Masks could soon be mandatory indoors, on Grand River Transit
Draft bylaws on mandatory mask-wearing will be discussed at regional council Monday
Wearing a mask or face covering in indoor public spaces (including buses) could soon be mandatory in Waterloo region, if two draft bylaws are passed by regional council on Monday.
The list of relevant indoor public spaces include places such as museums, retail stores and restaurants. Universities, schools, hospitals and other government buildings are excluded.
Young children and those who have medical conditions or disabilities that prevent them from safely wearing a mask will be exempt from the new rules. Anyone with a disability would not have to prove it, regional chair Karen Redman told reporters Friday.
"If bylaws are passed, it will provide greater certainty for individuals and businesses as we continue into our recovery phase," said Redman.
Individual people would be responsible for ensuring they have a mask on inside public spaces. But business owners would also have a responsibility to post signage about the bylaw, and to ensure that no one enters their premises without a mask or face covering.
Both police and bylaw officers would have the power to enforce the bylaws, according to the council meeting agenda.
As of Friday, more than a dozen people had registered to speak at the special council meeting.
Correspondence from the public included in the meeting agenda shows a range of opinions on the matter. Some vehemently oppose the bylaws, while others are strongly in favour. Some want the region to stick with a strong recommendation about mask-wearing, rather than making it a mandatory rule.
Mayor pushes for broader rules
Originally, regional staff had been directed to draft a mask bylaw that would only apply to Grand River Transit. Kitchener mayor and regional councillor Berry Vrbanovic pushed for a broader mask bylaw and an expedited timeline.
"We are in a health emergency, and we can't take that kind of time," said Vrbanovic.
In Toronto, masks are already required on public transit.
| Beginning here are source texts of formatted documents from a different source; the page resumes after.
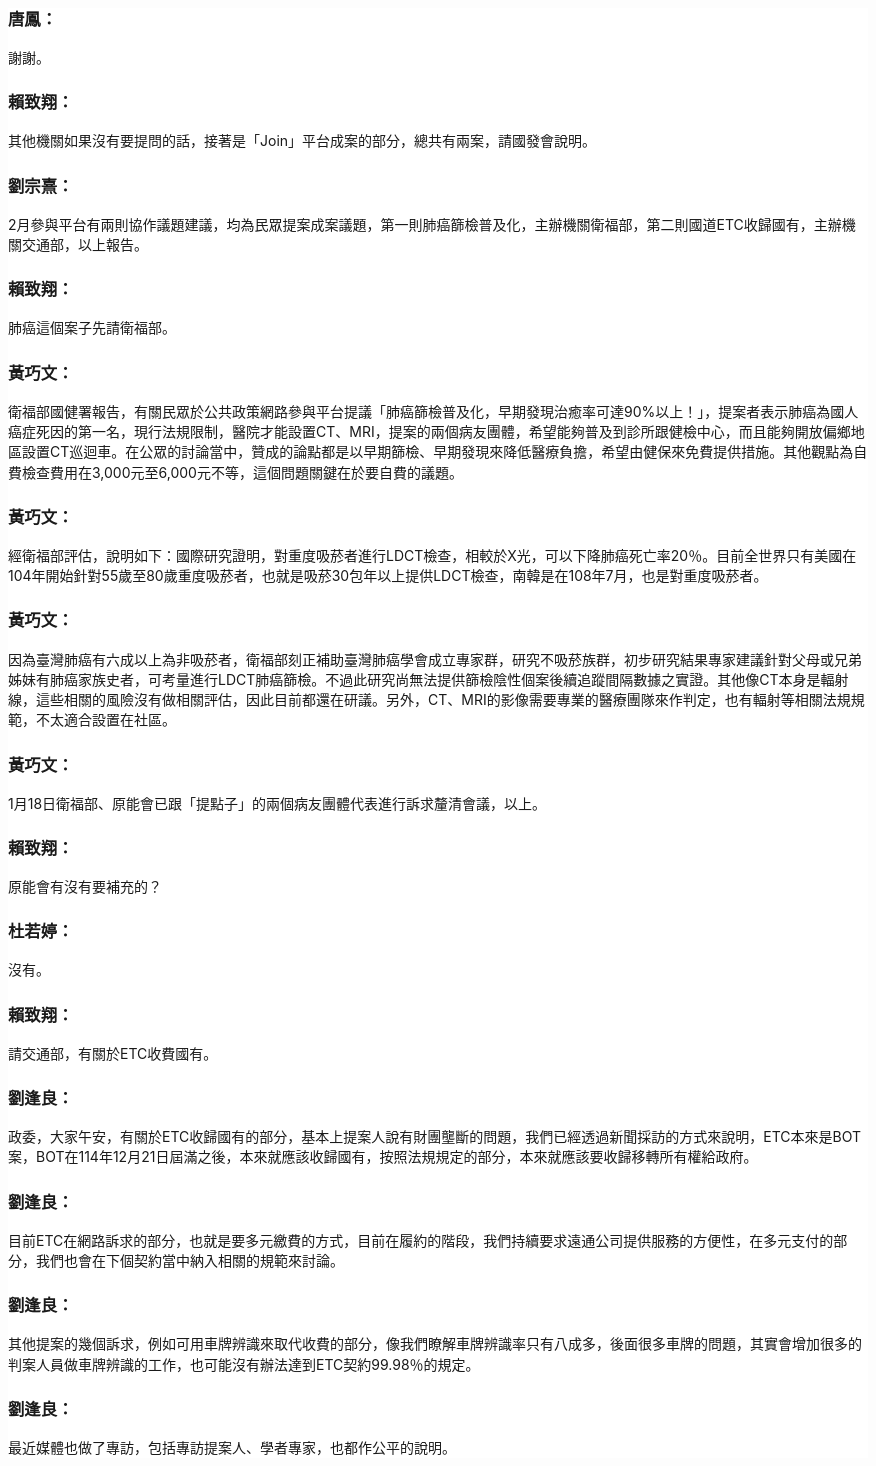 ### 唐鳳：
謝謝。

### 賴致翔：
其他機關如果沒有要提問的話，接著是「Join」平台成案的部分，總共有兩案，請國發會說明。

### 劉宗熹：
2月參與平台有兩則協作議題建議，均為民眾提案成案議題，第一則肺癌篩檢普及化，主辦機關衛福部，第二則國道ETC收歸國有，主辦機關交通部，以上報告。

### 賴致翔：
肺癌這個案子先請衛福部。

### 黃巧文：
衛福部國健署報告，有關民眾於公共政策網路參與平台提議「肺癌篩檢普及化，早期發現治癒率可達90%以上！」，提案者表示肺癌為國人癌症死因的第一名，現行法規限制，醫院才能設置CT、MRI，提案的兩個病友團體，希望能夠普及到診所跟健檢中心，而且能夠開放偏鄉地區設置CT巡迴車。在公眾的討論當中，贊成的論點都是以早期篩檢、早期發現來降低醫療負擔，希望由健保來免費提供措施。其他觀點為自費檢查費用在3,000元至6,000元不等，這個問題關鍵在於要自費的議題。

### 黃巧文：
經衛福部評估，說明如下：國際研究證明，對重度吸菸者進行LDCT檢查，相較於X光，可以下降肺癌死亡率20％。目前全世界只有美國在104年開始針對55歲至80歲重度吸菸者，也就是吸菸30包年以上提供LDCT檢查，南韓是在108年7月，也是對重度吸菸者。

### 黃巧文：
因為臺灣肺癌有六成以上為非吸菸者，衛福部刻正補助臺灣肺癌學會成立專家群，研究不吸菸族群，初步研究結果專家建議針對父母或兄弟姊妹有肺癌家族史者，可考量進行LDCT肺癌篩檢。不過此研究尚無法提供篩檢陰性個案後續追蹤間隔數據之實證。其他像CT本身是輻射線，這些相關的風險沒有做相關評估，因此目前都還在研議。另外，CT、MRI的影像需要專業的醫療團隊來作判定，也有輻射等相關法規規範，不太適合設置在社區。

### 黃巧文：
1月18日衛福部、原能會已跟「提點子」的兩個病友團體代表進行訴求釐清會議，以上。

### 賴致翔：
原能會有沒有要補充的？

### 杜若婷：
沒有。

### 賴致翔：
請交通部，有關於ETC收費國有。

### 劉逢良：
政委，大家午安，有關於ETC收歸國有的部分，基本上提案人說有財團壟斷的問題，我們已經透過新聞採訪的方式來說明，ETC本來是BOT案，BOT在114年12月21日屆滿之後，本來就應該收歸國有，按照法規規定的部分，本來就應該要收歸移轉所有權給政府。

### 劉逢良：
目前ETC在網路訴求的部分，也就是要多元繳費的方式，目前在履約的階段，我們持續要求遠通公司提供服務的方便性，在多元支付的部分，我們也會在下個契約當中納入相關的規範來討論。

### 劉逢良：
其他提案的幾個訴求，例如可用車牌辨識來取代收費的部分，像我們瞭解車牌辨識率只有八成多，後面很多車牌的問題，其實會增加很多的判案人員做車牌辨識的工作，也可能沒有辦法達到ETC契約99.98％的規定。

### 劉逢良：
最近媒體也做了專訪，包括專訪提案人、學者專家，也都作公平的說明。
A broader policy that applies to indoor public spaces goes into effect tomorrow.
Other parts of the province, including Kingston, Windsor and Guelph, also have policies in place that require people to wear masks inside commercial enterprises.
Last week, mayors in the Greater Toronto and Hamilton Area asked the province to make a mandatory mask policy, but Premier Doug Ford rejected the idea.
Vrbanovic said he, too, thinks a common approach across the province would have been faster and easier than leaving the policies up to individual municipalities.
Why wear a mask
The point of wearing a mask is to protect others from one's infectious respiratory droplets, according to Public Health Ontario. It could also prevent other droplets from landing on your face, the government agency said in a fact sheet.
According to the Public Health Agency of Canada, effective masks should:
- Be made of at least two layers of a tightly woven fabric, such as cotton or linen.
- Allow for easy breathing.
- Fit securely over the head.
- Be large enough to fit comfortably over the nose and mouth without gaping.
Although mandatory mask policies have faced heavy criticism by some people in parts of the United States, Vrbanovic thinks people in the region will generally be receptive.
"It's often said that when I wear a mask it protects you, when you wear a mask, it protects me, and when we do it together we're protecting our community," he said.
"And that's really what this is all about."
If the bylaws are passed, staff have recommended they take effect July 13.